Segment Open

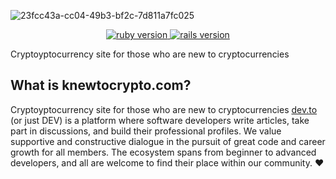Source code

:  ![23fcc43a-cc04-49b3-bf2c-7d811a7fc025](https://user-images.githubusercontent.com/19755484/44605256-a0e44100-a7b6-11e8-981c-7073ee2da268.png)

<p align="center">
  <a href="https://www.ruby-lang.org/en/">
    <img src="https://img.shields.io/badge/Rails-v5.1.6-yellow.svg" alt="ruby version"/>
  </a>
  <a href="http://rubyonrails.org/">
    <img src="https://img.shields.io/badge/Ruby-v2.5.1-yellow.svg" alt="rails version"/>
  </a>



Cryptoyptocurrency site for those who are new to cryptocurrencies

## What is knewtocrypto.com?
Cryptoyptocurrency site for those who are new to cryptocurrencies
[dev.to](http://knewtocrypto.com) (or just DEV) is a platform where software developers write articles, take part in discussions, and build their professional profiles. We value supportive and constructive dialogue in the pursuit of great code and career growth for all members. The ecosystem spans from beginner to advanced developers, and all are welcome to find their place within our community. ❤️
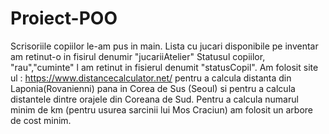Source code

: # Proiect-POO
Scrisoriile copiilor le-am pus in main.
Lista cu jucari disponibile pe inventar am retinut-o in fisirul denumir "jucariiAtelier"
Statusul copiilor, "rau","cuminte" l am retinut in fisierul denumit "statusCopil".
Am folosit site ul :  https://www.distancecalculator.net/ pentru a calcula distanta din Laponia(Rovanienni) pana in Corea de Sus (Seoul) si pentru a calcula distantele dintre orajele din Coreana de Sud.
Pentru a calcula numarul minim de km (pentru usurea sarcinii lui Mos Craciun) am folosit un arbore de cost minim.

Segment Closed

* _Exercise brief_:
Where the material contains a line with "href", return that line.

* _Output for this task_:
  <a href="https://www.ruby-lang.org/en/">
  <a href="http://rubyonrails.org/">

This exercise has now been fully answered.